The data Riverford has extracted from applying AI to its assets in the Midland and Delaware basins has allowed the company to predict future drilling paths of operators and resource potential, said Riverford’s president and CEO, Bill Fairhurst, at the Machine Learning & AI For Upstream Onshore Oil & Gas 2019 conference on Aug. 29.

Most importantly, Fairhurst said the company has been able to assess productivity. In conjunction with the Bureau of Economic Geology and Tight Oil Resource Assessment (TORA), he estimates that there are still roughly 100,000 more wells that can be drilled in the Permian.

Supporting Fairhurt’s outlook of continued productivity, in April the Permian Basin surpassed Saudi Arabia’s Ghawar Field to become the largest producing oil field in the world. Permian oil production is currently over 4.4 million barrels per day of oil, he said.

“Every 15 years there’s a major technological breakthrough that changes the oil and gas industry and right now that’s machine learning,” he said.

Additionally, the consortium’s research predicts that the technically recoverable resources at Wolfcamp A and Wolfcamp B are in a range of 35 to 52 billion barrels. “That is less than 7% of total recovery of the amount of oil that is in place,” he noted.

OOIP In Wolfcamp B Graphic (Source: Riverford Exploration LLC)

“What is important when we look at the statistics is what factors are going to influence productivity,” he said.

Riverford’s 3-D geo-modeling, created by TORA, has provided incremental data to back his outlook of the basin. According to Fairhurst, the company has geo-modeled the entire Midland Basin to have 1.3 billion cells and the “much larger and thicker” Delaware Basin to have 1.75 billion cells.

Map Of Midland Basin Wolfcamp A Productivity (Source: Riverford Exploration LLC)“For every variable, we have that many individual inputs. So, if we look at 20 to 30 geologic reservoir parameters, we’re looking at models that have 30 to 50 billion individual data points in them,” he said. “The whole idea is that we’re building statistics on these frameworks that we’re doing in these models.

“We’re going into much greater detail than any public information.”

Riverford has been successful in predicting drilling through AI. Utilizing trends across the basin and expected prices and costs, Fairhurst said the company is able to derive a drilling portfolio of projections.
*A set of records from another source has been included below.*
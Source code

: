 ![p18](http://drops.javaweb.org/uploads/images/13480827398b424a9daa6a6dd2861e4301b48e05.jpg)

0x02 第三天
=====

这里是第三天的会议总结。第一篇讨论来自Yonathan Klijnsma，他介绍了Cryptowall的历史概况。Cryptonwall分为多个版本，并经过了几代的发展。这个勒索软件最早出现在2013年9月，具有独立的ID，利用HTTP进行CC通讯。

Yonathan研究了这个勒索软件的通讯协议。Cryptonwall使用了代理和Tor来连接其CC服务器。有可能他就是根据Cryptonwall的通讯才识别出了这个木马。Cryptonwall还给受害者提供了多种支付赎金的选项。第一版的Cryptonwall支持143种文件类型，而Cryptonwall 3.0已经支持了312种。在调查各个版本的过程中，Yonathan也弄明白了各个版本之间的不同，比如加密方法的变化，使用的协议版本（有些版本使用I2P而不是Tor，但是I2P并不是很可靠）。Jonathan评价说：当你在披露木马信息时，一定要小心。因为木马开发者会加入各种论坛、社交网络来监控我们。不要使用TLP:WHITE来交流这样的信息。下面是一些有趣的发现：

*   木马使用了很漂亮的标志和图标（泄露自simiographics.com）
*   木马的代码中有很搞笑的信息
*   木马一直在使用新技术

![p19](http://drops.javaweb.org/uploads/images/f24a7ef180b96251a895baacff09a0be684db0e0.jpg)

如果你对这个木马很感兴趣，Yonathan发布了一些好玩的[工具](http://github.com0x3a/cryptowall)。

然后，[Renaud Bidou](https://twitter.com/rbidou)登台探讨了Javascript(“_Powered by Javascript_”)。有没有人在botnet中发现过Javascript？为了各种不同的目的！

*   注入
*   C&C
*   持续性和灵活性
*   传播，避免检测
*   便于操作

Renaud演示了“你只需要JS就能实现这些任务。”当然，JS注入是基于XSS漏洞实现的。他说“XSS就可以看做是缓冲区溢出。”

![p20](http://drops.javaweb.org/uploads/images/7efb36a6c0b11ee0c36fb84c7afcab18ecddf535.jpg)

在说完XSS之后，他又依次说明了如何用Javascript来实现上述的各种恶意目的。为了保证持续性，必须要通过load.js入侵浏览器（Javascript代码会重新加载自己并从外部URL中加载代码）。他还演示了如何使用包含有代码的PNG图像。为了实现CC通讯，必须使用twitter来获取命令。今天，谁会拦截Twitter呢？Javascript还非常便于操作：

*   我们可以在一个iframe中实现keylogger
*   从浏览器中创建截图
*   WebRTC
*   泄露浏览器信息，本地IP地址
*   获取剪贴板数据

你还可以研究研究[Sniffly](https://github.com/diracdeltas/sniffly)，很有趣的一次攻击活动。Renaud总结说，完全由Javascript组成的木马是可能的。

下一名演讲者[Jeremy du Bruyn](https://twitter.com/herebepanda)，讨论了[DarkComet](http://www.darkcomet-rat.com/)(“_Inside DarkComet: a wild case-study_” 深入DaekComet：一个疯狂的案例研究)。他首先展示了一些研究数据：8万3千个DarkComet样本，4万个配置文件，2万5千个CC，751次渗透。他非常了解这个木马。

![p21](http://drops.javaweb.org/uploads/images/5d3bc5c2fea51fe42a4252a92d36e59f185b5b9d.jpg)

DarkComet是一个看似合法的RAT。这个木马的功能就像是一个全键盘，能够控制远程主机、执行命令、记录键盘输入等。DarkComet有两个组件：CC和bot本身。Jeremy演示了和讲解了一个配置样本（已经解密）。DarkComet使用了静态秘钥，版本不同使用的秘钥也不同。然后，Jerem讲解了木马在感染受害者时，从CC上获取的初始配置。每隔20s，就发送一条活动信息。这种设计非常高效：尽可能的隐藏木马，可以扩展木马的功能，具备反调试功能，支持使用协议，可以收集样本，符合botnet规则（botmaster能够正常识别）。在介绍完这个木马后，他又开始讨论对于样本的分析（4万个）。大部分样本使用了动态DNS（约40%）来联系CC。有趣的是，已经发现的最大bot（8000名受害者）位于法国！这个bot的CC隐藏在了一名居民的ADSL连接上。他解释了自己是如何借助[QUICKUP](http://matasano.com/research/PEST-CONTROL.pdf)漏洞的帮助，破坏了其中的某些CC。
Riverford’s profitability maps and well inventory maps reveal likely locations of future wells and availability.

“There are a lot of capital efficient areas,” he said.

Fairhurst believes Riverford’s success is because the company starts from the bottom with examining rocks.

“It’s all about the rocks,” he said. “By doing geo-cellular models, adding a dynamic reservoir model and looking at what type of completions needs to be done, we [are able to] understand the variables that affect productivity.”

Outside of the Permian, Riverford holds producing assets in the Bakken’s Elm Coulee oil field and Oklahoma’s Scoop, Stack and Merge. Fairhurst said he is currently applying AI to its Bakken assets to unveil even more gas potential in the basin.

The company has also leveraged AI in its stratigraphic framework petrophysics, statistical modeling and history matching applications.